Saving Grace, photo by Tom Oldham
ロバート・プラント(Robert Plant)率いる
セイヴィング・グレイス(Saving Grace)は9月末にデビューアルバム『Saving Grace』(ロバート・プラント名義)をリリースしましたが、プラントはもうアルバムは作らないつもりだったそうです。「最初(アルバム制作を)考えたことさえなかった」そうですが、セイヴィング・グレイスのメンバーとのレコーディングは、プラントの考えを変えるきっかけになりました。ポッドキャスト『Rockonteurs』の新しいインタビューの中で語っています。
「この日は決して来ないはずだった。そもそも最初から予定されていなかったんだ。“もうアルバムは作らない”。そういうことだったんだ」
その代わり、プラントは自分がやりたい時に、やりたい場所でライヴをやるという考えを気に入っていました。

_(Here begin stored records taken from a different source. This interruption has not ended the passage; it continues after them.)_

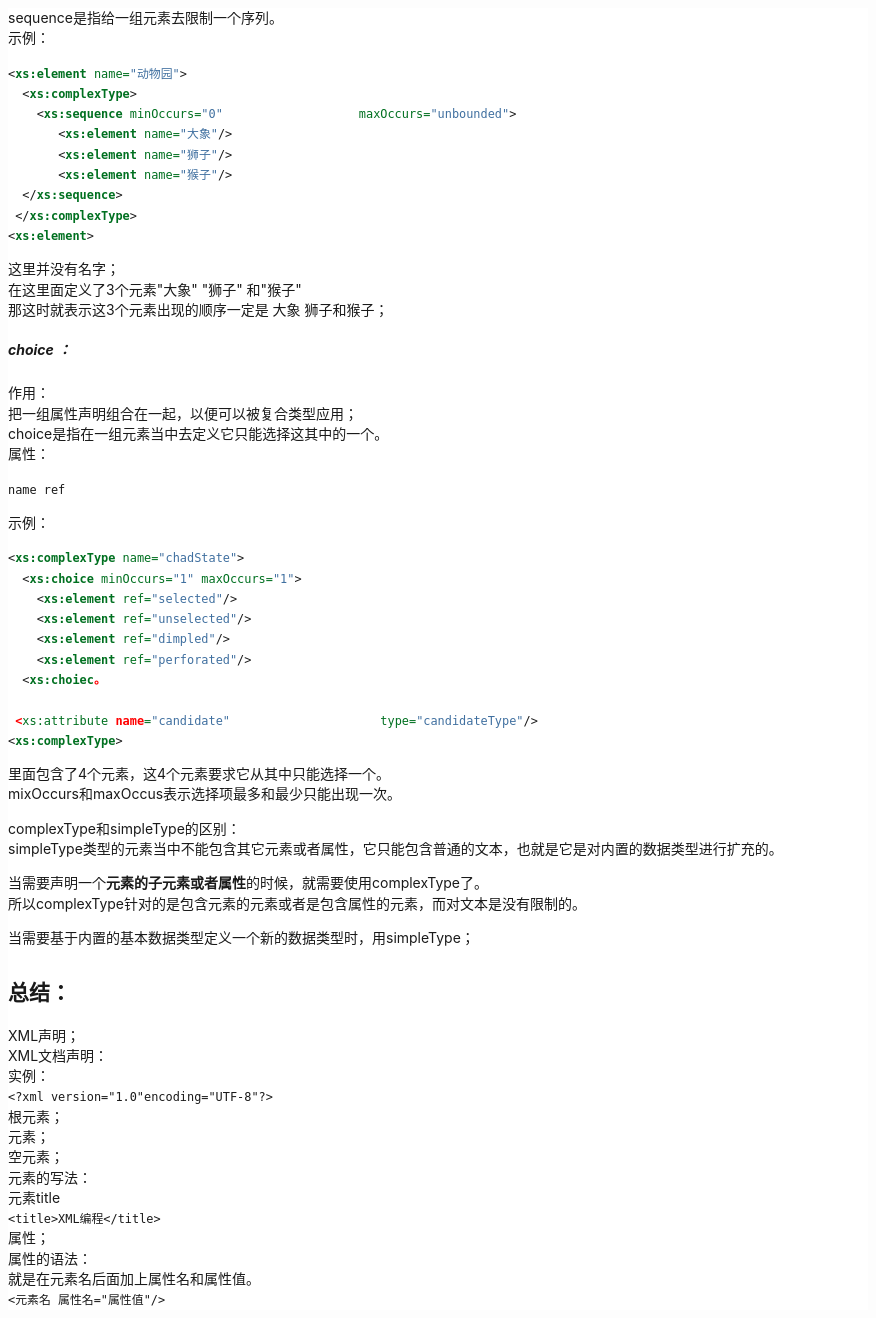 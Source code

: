 sequence是指给一组元素去限制一个序列。  
示例：  
```xml
<xs:element name="动物园">
  <xs:complexType>
    <xs:sequence minOccurs="0"                   maxOccurs="unbounded">
       <xs:element name="大象"/>
       <xs:element name="狮子"/>
       <xs:element name="猴子"/>
  </xs:sequence>
 </xs:complexType>
<xs:element>
```
这里并没有名字；   
在这里面定义了3个元素"大象" "狮子" 和"猴子"   
那这时就表示这3个元素出现的顺序一定是 大象 狮子和猴子；   


##### choice ：
作用：  
把一组属性声明组合在一起，以便可以被复合类型应用；  
choice是指在一组元素当中去定义它只能选择这其中的一个。    
属性：      
```
name ref
```
示例：
```xml
<xs:complexType name="chadState">
  <xs:choice minOccurs="1" maxOccurs="1">
    <xs:element ref="selected"/>
    <xs:element ref="unselected"/>
    <xs:element ref="dimpled"/>
    <xs:element ref="perforated"/>
  <xs:choiec。
   
 <xs:attribute name="candidate"                     type="candidateType"/>
<xs:complexType>
```
里面包含了4个元素，这4个元素要求它从其中只能选择一个。   
mixOccurs和maxOccus表示选择项最多和最少只能出现一次。   


complexType和simpleType的区别：     
simpleType类型的元素当中不能包含其它元素或者属性，它只能包含普通的文本，也就是它是对内置的数据类型进行扩充的。    

当需要声明一个**元素的子元素或者属性**的时候，就需要使用complexType了。      
所以complexType针对的是包含元素的元素或者是包含属性的元素，而对文本是没有限制的。   

当需要基于内置的基本数据类型定义一个新的数据类型时，用simpleType；   

## 总结：
XML声明；   
XML文档声明：   
实例：   
`<?xml version="1.0"encoding="UTF-8"?>`   
根元素；  
元素；  
  空元素；  
元素的写法：  
 元素title  
`<title>XML编程</title>`  
属性；  
属性的语法：  
就是在元素名后面加上属性名和属性值。  
`<元素名 属性名="属性值"/>`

「要するに、これ(アルバム)は自分の中では最初から考えたことさえなかった。ただもう(アルバムを)作りたくなかった。終わりというわけじゃない。ただ、もう十分だと思ったんだ」
同名アルバムとなったセイヴィング・グレイスのメンバーとのレコーディングは、プラントの考えを変えるきっかけになりました。2019年に始まったセッションはゆったりとしたペースで楽しみながら、このプロジェクトのための曲作りに取り組み、パンデミック中もその後も可能性を熟考し続けました。
「50~60年前の楽曲には、今では現代ポピュラー音楽の一種の正典として、よく知られている名曲が無数にある。たとえば“The House of the Rising Sun(邦題:朝日のあたる家)”。アニマルズがニューカッスルから降りてきて、ミッキー(モスト)のスタジオに入って録音したとき、彼らは(録音を)聴くことさえしなかった。すぐにブライトンへ演奏しに行ったとか、そんな感じだった。あの曲も、ああいう(クラシックな)曲も、別の何かへと昇華していくんだ」
プラントはこれより前、アリソン・クラウスとの出会いで変化の時が来たと悟ったという。2004年に番組でクラウスと共演した際、こう思ったと語っています。
「僕にとって、それは解放であり、逃避だった。(ソロアーティストとしては)もうやれるところまで到達してしまったと自覚していたからね。同世代の仲間のところに戻る意味なんてなかった。だって、その仲間自体がもういないんだから。
素晴らしいプレイヤーはいたけれど、当時の僕は、もう本当は歌いたくない曲を無理やり別の方向にイジって歌い過ぎていた。歌うにしても、まったく違うやり方でやるべきだ、とね。(でも本当は)バンジョーでもアコーディオンでもなくて、とにかく休むべきなんだ。だから休んでナッシュビルへ行き、そこで僕は再出発したんだ」
好意的な評価を受けたクラウスとプラントのデュオは、これまでに2枚アルバムをリリースし、ツアーも行いました。
プラントは過去数十年にわたって、さまざまなグループを結成してきた理由について、常に新鮮で刺激的なものにしておきたいという思いからだと明かしています。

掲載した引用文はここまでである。